Wednesday, July 21, 2010

More about the ancient advance life on Mars

More about the ancient advance life on Mars; indeed, in the very decade that the Space Age began, Willy Ley and Werner von Braun's The Exploration of Mars contained a haunting illustration by Chesley Bonestell of the ruins of a Martian temple. That dream, of finding the remnants of a long-dead race, quickly vanished as close-up pictures arrived in 1964 from the first successful Mars probe, Mariner 4, of a crater-strewn wilderness seemly not unlike that of our own Moon. However, in 1971, Mariner 9 brought renewed hope of finding past and even extant biological activity, with its images of what appeared to be dried-up river channels. Such was the revival of optimism that only a few weeks before the first Viking landing, Carl Sagan and Joshua Lederberg went so far as to suggest that: "Large organisms, possibly detectable by the Viking Lander cameras, are not only possible on Mars; they may be favored." In the event, nothing so spectacular was found, although the Viking results are still open to a variety of interpretations, both chemical and biological.

Recently released photos, seen at right, taken by MGS look quite like aerial photos of an Earth desert dotted with shrub growth. But these sand dunes are in the southern hemisphere of Mars. A Hungarian research team, which has been analyzing the photos (and other photos of the same area over time), has concluded that the black dots are indeed living organisms.
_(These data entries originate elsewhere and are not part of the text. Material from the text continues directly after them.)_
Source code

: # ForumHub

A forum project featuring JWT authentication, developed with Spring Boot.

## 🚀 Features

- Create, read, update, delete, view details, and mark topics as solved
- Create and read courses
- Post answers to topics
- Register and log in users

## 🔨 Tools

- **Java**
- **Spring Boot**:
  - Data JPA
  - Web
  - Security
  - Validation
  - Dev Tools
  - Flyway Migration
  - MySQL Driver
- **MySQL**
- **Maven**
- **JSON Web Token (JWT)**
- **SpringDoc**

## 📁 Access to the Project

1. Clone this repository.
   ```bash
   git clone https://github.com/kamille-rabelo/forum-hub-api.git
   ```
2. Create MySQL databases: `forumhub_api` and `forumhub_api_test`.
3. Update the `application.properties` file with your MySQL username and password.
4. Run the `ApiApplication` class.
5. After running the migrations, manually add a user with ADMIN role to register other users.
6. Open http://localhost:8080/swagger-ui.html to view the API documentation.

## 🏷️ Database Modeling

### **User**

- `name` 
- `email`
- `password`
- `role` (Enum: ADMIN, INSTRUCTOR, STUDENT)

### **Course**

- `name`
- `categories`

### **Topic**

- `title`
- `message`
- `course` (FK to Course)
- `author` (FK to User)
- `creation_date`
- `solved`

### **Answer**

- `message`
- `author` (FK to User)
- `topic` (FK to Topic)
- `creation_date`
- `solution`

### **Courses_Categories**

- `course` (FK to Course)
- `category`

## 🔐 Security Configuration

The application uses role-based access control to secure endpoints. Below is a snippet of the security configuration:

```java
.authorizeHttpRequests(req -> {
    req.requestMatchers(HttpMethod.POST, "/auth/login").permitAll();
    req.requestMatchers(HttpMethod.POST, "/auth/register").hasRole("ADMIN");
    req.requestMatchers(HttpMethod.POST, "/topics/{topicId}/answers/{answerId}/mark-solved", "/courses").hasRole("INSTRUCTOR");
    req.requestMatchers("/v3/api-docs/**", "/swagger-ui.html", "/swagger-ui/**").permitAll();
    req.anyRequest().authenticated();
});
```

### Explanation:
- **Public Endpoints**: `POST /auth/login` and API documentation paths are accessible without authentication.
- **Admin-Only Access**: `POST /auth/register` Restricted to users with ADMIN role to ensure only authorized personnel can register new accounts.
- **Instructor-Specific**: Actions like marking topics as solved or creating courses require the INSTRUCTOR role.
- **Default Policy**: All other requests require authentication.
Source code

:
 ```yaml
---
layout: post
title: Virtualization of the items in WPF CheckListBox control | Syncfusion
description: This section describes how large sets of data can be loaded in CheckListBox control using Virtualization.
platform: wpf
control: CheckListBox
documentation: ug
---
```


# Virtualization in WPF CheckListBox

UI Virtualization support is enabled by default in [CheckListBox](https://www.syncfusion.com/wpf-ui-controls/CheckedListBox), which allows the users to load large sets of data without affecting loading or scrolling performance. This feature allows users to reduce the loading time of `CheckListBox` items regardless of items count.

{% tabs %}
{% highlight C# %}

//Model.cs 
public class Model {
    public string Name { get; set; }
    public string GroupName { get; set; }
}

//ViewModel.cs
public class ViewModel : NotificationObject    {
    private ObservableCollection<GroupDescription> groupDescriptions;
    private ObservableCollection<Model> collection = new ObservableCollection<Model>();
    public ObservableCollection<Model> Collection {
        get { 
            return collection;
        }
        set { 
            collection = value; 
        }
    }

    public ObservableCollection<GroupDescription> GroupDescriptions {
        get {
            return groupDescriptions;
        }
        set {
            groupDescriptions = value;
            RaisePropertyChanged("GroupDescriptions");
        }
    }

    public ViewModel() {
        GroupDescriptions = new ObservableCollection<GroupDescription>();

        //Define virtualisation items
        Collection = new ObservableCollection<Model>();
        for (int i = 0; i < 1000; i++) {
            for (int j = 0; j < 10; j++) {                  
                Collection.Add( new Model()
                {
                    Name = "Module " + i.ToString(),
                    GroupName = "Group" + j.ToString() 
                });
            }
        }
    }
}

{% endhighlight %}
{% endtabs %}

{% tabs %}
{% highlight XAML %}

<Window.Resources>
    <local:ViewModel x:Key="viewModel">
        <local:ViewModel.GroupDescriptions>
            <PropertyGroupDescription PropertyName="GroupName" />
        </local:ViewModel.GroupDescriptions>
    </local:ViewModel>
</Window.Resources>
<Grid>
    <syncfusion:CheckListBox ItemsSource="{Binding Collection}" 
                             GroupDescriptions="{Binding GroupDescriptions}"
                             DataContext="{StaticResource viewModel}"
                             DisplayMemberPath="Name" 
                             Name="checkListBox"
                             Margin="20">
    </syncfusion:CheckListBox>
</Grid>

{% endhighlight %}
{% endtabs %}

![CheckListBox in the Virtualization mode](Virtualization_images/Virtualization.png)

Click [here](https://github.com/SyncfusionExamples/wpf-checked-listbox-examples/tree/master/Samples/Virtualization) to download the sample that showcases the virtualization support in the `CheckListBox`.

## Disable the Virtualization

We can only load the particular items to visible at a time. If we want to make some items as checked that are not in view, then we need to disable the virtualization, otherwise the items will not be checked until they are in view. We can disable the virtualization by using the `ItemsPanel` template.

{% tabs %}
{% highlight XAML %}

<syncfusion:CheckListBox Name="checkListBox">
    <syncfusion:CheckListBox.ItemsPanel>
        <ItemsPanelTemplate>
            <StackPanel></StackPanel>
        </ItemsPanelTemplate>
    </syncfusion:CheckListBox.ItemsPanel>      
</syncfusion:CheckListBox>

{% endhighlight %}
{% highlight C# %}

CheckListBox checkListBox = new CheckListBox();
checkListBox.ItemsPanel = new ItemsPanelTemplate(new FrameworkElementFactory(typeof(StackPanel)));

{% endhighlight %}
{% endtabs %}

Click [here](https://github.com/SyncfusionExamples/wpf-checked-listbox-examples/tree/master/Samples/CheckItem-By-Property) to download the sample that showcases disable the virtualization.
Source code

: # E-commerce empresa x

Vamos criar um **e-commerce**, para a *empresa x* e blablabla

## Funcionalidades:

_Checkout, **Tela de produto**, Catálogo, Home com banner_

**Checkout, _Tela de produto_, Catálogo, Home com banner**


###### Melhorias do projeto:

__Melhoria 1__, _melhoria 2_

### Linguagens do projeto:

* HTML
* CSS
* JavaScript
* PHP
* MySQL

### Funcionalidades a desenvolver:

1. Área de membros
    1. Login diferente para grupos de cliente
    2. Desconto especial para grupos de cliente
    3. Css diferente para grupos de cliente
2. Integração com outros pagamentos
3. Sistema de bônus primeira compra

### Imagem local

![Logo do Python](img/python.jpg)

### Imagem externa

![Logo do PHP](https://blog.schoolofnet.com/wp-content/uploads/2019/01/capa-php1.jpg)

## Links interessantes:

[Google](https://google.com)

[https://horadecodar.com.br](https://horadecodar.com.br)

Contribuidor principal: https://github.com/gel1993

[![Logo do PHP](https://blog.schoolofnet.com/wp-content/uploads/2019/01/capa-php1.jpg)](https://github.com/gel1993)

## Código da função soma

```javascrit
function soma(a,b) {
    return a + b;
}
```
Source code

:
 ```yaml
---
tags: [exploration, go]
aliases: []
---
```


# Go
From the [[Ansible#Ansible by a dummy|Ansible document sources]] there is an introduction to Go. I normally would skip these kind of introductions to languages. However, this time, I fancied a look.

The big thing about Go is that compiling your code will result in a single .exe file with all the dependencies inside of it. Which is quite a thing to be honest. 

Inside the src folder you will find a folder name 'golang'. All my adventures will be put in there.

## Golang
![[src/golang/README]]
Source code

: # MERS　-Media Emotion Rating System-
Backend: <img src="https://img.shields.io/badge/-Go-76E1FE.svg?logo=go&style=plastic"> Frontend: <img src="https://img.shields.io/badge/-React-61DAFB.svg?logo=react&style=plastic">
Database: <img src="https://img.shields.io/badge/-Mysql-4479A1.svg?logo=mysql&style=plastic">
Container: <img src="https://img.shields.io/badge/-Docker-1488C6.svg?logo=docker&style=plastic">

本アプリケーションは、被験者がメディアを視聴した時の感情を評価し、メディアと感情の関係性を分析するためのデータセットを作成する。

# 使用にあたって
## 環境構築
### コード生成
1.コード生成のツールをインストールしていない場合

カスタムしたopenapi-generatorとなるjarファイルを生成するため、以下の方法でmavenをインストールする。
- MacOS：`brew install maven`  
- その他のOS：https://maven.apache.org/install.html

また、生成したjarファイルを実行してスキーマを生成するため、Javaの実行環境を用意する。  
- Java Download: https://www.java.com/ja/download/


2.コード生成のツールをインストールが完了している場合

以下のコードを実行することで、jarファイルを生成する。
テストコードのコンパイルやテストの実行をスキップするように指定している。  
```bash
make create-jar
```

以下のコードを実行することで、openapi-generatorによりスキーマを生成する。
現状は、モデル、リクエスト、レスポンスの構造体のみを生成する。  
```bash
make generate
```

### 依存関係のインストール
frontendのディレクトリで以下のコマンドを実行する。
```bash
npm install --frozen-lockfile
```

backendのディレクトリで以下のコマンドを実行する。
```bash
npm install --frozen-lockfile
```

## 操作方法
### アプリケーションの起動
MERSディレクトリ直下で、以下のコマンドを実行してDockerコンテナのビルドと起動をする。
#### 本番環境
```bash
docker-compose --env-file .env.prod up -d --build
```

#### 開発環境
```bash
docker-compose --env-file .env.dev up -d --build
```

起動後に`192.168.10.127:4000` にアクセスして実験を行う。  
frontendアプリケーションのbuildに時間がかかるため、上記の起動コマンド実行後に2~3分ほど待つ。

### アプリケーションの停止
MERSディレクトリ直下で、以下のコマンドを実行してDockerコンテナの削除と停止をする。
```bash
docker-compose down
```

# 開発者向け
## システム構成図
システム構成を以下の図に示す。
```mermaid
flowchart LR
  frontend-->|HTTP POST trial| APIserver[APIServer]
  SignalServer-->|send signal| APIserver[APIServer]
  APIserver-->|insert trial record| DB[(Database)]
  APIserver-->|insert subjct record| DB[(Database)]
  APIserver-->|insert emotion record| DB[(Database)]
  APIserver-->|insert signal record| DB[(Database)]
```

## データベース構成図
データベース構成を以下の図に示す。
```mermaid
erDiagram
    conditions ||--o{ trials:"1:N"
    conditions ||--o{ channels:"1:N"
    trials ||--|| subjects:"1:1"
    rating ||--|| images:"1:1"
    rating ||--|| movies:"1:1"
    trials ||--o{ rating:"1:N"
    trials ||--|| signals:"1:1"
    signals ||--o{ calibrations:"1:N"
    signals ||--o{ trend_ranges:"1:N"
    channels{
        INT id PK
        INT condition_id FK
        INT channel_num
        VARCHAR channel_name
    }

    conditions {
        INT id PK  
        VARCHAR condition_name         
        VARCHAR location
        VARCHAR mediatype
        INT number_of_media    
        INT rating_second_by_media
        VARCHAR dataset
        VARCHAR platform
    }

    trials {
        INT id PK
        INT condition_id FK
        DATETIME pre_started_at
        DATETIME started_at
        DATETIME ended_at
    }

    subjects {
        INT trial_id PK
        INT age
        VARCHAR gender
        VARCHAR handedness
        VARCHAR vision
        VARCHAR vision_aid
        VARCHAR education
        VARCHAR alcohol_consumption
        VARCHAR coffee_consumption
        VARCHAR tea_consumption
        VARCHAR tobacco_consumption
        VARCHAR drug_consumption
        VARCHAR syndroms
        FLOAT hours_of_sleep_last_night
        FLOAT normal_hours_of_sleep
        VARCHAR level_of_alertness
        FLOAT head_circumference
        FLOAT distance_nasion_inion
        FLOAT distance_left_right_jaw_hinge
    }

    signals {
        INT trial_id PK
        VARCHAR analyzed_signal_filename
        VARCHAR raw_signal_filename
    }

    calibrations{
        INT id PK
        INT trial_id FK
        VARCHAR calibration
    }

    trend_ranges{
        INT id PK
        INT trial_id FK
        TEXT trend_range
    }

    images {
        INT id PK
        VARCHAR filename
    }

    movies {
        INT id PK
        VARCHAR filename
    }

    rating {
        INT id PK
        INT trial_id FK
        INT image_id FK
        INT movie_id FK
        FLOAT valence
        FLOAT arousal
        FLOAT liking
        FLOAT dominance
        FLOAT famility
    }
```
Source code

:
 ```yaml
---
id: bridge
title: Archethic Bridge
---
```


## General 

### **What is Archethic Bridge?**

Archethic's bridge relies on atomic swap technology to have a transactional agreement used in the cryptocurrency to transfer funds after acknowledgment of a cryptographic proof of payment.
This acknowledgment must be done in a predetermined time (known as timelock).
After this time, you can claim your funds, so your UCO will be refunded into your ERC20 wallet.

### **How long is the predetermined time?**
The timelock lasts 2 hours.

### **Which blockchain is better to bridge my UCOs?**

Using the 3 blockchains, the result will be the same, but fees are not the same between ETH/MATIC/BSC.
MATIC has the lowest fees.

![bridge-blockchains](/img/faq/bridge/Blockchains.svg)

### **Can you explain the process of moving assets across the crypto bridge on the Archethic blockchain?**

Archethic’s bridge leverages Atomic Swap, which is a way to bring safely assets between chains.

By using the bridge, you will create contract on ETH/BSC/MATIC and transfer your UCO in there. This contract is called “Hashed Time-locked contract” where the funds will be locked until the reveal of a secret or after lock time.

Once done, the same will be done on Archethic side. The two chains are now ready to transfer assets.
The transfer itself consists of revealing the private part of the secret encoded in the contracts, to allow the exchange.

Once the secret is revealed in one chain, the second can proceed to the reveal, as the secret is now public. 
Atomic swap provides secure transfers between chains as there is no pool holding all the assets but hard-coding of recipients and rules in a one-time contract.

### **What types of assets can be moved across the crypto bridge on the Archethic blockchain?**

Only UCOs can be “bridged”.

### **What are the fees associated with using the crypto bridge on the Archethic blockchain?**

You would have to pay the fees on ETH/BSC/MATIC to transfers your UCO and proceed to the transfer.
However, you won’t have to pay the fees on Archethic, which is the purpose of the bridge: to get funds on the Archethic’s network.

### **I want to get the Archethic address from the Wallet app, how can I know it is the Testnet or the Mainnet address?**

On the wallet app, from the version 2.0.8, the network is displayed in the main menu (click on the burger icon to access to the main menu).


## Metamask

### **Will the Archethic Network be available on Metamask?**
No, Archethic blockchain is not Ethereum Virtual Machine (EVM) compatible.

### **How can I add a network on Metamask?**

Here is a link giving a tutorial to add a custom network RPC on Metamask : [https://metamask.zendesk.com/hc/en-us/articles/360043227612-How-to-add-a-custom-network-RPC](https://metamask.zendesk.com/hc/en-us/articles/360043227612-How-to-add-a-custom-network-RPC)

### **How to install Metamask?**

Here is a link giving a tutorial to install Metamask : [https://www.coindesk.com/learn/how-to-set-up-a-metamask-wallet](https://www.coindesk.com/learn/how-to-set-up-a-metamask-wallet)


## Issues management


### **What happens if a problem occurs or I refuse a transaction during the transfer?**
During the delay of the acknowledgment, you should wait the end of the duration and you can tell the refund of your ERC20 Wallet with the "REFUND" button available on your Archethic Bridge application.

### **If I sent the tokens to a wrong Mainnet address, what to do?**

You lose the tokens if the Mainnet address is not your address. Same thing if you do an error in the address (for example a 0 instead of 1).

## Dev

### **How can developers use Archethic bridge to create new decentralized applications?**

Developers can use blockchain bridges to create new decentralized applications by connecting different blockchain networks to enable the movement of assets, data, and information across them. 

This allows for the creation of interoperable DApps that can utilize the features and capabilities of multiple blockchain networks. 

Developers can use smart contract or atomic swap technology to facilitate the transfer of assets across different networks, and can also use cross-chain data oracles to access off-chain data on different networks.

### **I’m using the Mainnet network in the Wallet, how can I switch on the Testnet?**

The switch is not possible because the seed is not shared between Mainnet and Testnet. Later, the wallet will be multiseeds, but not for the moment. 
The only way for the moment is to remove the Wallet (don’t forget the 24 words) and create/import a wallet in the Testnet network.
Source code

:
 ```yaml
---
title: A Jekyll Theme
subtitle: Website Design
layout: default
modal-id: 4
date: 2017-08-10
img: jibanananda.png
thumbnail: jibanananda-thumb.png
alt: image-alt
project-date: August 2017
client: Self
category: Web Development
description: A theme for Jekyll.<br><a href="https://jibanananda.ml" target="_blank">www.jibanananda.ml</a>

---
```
"Each spring," writes David Leonard in an article for Space.com, "[the Hungarians] report, 'gray fuzzy spots' appear in the bottom of the ice cover. By the middle of the first half of spring, these spots become darker, are bounded, and grow in size. By early summer defrosting, the naked dark soil of the dune is visible, and surrounded by a lighter ring. Year by year, the dark dune spots 'renew' on the same place with almost the same configuration, or 'constellation' of patches. This repeat action, the team asserts, strengthens their suggestion of fixed, biological causes of spot formation."

The Hungarian scientists conclude that this strongly suggests the life cycle of some kind of plant life.

NASA and its associated research teams don't agree with this conclusion. Their theory is that the dark spots are "the result of springtime defrosting process on Mars, not signs of biology." A somewhat less dismissive opinion from Bruce Jakosky, a Mars researcher at the University of Colorado in Boulder, states that the conclusion for Martian biology is "premature... when other, simpler processes have not been ruled out."

Another controversial photo, shown above, reveals much larger forms that look like spreading trees as seen from above. No less a personage than respected author Arthur C. Clarke opined that they resemble Earth's Banyan trees. He too noted that these forms appear to change with the seasons, growing with the warmth and increased sunlight of Mars's spring season, just as vegetation would. But NASA has likewise explained these shapes as some kind of freezing/defrosting phenomenon or a part of the "bizarre geology" of Mars.